*Task directions*
Lines, not repeats, are what count: give the number of lines below that hold "also", and nothing more.

*Data section*
===============

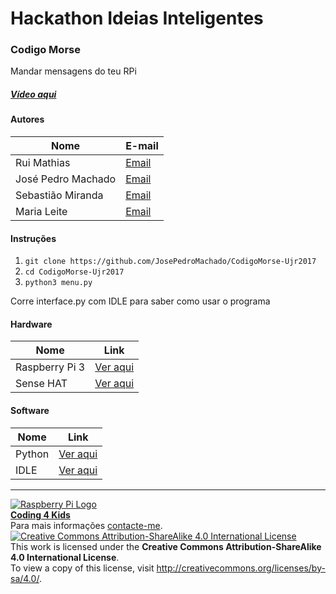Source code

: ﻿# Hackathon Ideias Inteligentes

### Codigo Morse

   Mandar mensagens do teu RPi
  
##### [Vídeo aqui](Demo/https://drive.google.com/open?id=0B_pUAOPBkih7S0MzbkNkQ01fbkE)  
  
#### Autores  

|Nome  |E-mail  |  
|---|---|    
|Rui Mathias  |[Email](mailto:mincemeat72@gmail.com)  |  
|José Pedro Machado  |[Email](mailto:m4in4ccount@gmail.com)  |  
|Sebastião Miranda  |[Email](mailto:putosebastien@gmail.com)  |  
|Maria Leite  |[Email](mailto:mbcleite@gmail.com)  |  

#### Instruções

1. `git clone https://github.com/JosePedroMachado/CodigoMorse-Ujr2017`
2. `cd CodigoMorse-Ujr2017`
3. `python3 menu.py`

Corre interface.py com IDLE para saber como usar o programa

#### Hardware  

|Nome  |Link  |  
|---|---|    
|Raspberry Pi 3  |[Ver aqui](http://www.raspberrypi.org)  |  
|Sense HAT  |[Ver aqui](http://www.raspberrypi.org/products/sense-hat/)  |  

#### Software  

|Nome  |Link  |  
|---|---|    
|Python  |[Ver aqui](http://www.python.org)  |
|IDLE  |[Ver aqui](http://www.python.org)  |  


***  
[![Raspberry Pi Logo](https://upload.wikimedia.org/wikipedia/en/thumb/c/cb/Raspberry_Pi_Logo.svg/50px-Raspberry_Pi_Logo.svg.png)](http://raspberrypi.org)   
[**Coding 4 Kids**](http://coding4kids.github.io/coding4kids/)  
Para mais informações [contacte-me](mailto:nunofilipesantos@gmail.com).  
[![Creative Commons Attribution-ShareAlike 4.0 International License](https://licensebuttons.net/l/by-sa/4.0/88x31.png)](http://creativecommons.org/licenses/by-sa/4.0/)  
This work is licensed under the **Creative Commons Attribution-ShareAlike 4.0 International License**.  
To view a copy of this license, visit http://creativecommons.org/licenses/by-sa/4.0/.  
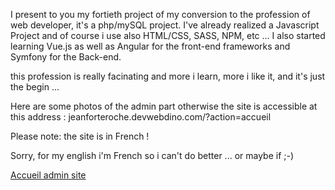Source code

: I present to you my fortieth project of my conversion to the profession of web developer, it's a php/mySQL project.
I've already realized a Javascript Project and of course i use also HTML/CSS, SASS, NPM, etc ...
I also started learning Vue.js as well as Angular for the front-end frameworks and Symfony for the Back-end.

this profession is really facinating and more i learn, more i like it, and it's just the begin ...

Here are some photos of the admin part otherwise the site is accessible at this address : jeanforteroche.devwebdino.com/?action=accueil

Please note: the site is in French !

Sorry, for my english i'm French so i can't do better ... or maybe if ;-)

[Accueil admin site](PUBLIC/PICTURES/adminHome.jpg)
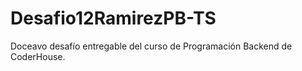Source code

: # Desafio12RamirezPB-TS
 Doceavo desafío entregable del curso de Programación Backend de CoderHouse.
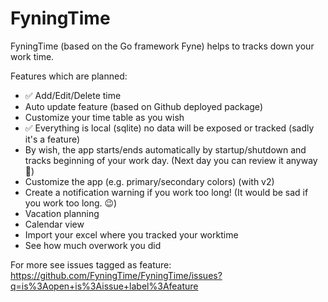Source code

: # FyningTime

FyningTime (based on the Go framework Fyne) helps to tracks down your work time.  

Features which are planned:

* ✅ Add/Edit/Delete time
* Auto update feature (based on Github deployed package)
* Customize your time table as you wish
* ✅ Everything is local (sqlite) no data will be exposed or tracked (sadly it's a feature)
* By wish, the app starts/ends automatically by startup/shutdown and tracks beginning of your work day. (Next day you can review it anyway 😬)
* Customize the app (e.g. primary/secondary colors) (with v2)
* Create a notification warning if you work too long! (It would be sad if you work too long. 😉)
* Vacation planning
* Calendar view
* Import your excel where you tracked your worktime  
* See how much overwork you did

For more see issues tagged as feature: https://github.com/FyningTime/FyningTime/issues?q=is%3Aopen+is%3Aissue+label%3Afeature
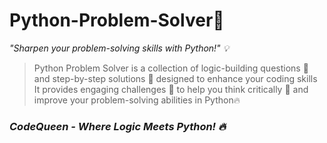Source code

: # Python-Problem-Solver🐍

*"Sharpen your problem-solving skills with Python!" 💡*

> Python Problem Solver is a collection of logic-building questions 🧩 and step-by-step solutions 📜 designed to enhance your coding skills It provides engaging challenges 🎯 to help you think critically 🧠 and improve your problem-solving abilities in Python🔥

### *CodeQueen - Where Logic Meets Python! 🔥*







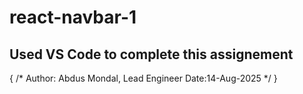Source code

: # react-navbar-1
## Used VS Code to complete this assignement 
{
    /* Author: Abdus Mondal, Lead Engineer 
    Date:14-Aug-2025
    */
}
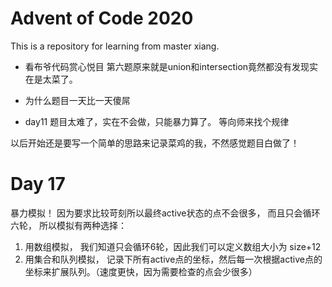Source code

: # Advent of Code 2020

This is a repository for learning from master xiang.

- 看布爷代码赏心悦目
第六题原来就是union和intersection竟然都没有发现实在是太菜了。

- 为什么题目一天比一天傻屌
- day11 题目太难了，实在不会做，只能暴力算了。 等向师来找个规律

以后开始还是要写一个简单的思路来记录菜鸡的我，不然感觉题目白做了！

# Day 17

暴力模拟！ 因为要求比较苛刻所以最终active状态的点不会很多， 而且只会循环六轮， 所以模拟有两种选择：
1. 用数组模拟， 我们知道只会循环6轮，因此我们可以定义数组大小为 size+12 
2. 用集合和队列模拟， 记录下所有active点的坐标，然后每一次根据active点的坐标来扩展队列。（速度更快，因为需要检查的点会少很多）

===============

*Problem solution*
2